Records for this task Block Start

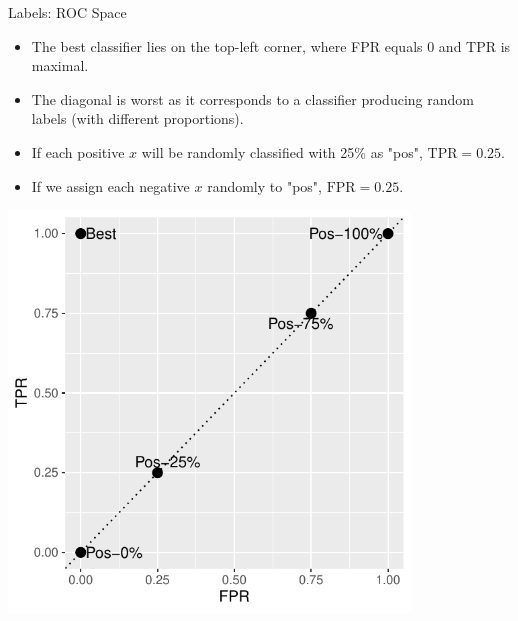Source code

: \documentclass[11pt,compress,t,notes=noshow, xcolor=table]{beamer}
\begin{document}

\begin{vbframe}{Labels: ROC Space}

\begin{itemize}
  \item The best classifier lies on the top-left corner, where FPR equals 0 and 
  TPR is maximal.
  \item The diagonal is worst as it corresponds to a classifier producing random 
  labels (with different proportions). 
\end{itemize}

\lz

\begin{minipage}[c]{0.5\textwidth}
  \begin{itemize}
    \item If each positive $x$ will be randomly classified 
    with 25\% as "pos", $\text{TPR} = 0.25$.
    \item If we assign each negative $x$ randomly to "pos", $\text{FPR} = 0.25$.
  \end{itemize}
\end{minipage}%
\begin{minipage}[c]{0.5\textwidth}
  \centering \includegraphics[width=0.8\textwidth]{figure/eval_mclass_roc_sp_2}
\end{minipage}

\end{vbframe}

\end{document}
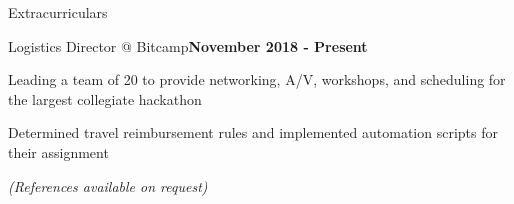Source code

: \documentclass[mm,centered]{resume} %
\begin{document}

\begin{rSection}{Extracurriculars} 

	\begin{rSubsection}{Logistics Director @ Bitcamp}{\textbf{November 2018 - Present}}{}{}
		\item Leading a team of 20 to provide networking, A/V, workshops, and scheduling for the largest collegiate hackathon
		\item Determined travel reimbursement rules and implemented automation scripts for their assignment
	\end{rSubsection}

\end{rSection}

\begin{center}
	\vspace{4mm}
	\textit{(References available on request)}
\end{center}
\end{document}
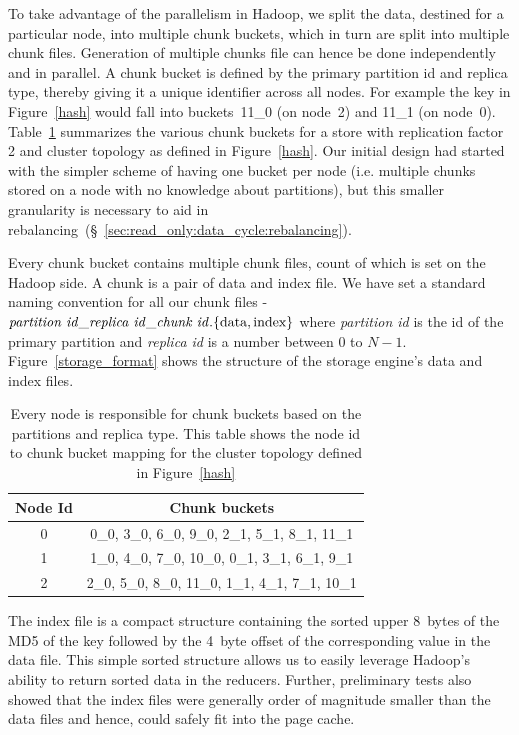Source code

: To take advantage of the parallelism in Hadoop, we split the data, 
destined for a particular node, into multiple chunk buckets, 
which in turn are split into multiple chunk files. Generation of 
multiple chunks file can hence be done independently and in parallel. 
A chunk bucket is defined by the primary partition id and replica type,
thereby giving it a unique identifier across all nodes. For example the key in 
Figure~\ref{hash} would fall into buckets~11\_0 (on node~2) and 
11\_1 (on node~0). Table~\ref{tab:node_to_chunk} summarizes the
various chunk buckets for a store with replication factor 2 and cluster
topology as defined in Figure~\ref{hash}. Our initial design 
had started with the simpler scheme of having one bucket per node 
(i.e. multiple chunks stored on a node with no knowledge about partitions), 
but this smaller granularity is necessary to aid in rebalancing~(\S~\ref{sec:read_only:data_cycle:rebalancing}).

Every chunk bucket contains multiple chunk files, count of which is
set on the Hadoop side. A chunk is a pair of data and 
index file. We have set a standard naming convention for all 
our chunk files - 
$\text{\emph{partition id}}\_\text{\emph{replica
id}}\_\text{\emph{chunk id}}.\{\text{data},\text{index}\}$ where
\emph{partition id} is the id of the primary partition and
\emph{replica id} is a number between 0 to $N-1$. 
Figure~\ref{storage_format} shows the structure of the storage
engine's data and index files. 

\begin{table}
\begin{center}
    \begin{tabular}{ | c | c | }
    \hline
    Node Id & Chunk buckets \\ \hline
    0 &  0\_0, 3\_0, 6\_0, 9\_0,      2\_1, 5\_1, 8\_1, 11\_1	\\
   1 &   1\_0, 4\_0, 7\_0, 10\_0,      0\_1, 3\_1, 6\_1, 9\_1		\\
   2 &    2\_0, 5\_0, 8\_0, 11\_0,    1\_1, 4\_1, 7\_1, 10\_1		\\
\hline
    \end{tabular}
\end{center}
 	\caption{Every \projectname{} node is responsible for chunk buckets based on the partitions and replica type. This table shows the node id to chunk bucket mapping for the cluster topology defined in Figure~\ref{hash}}
 	\label{tab:node_to_chunk}
\end{table}

The index file is a compact structure containing the sorted upper
8~bytes of the MD5 of the key followed by the 4~byte offset of the
corresponding value in the data file. This simple sorted structure
allows us to easily leverage Hadoop's ability to return sorted data
in the reducers. Further, preliminary tests also showed that the
index files were generally order of magnitude smaller than the data
files and hence, could safely fit into the page cache.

Records for this task Block End

▸ Instructions for the task: Pull out all lines containing the word "primary" from the entries above.

▸ Response:
A chunk bucket is defined by the primary partition id and replica type,
\emph{partition id} is the id of the primary partition and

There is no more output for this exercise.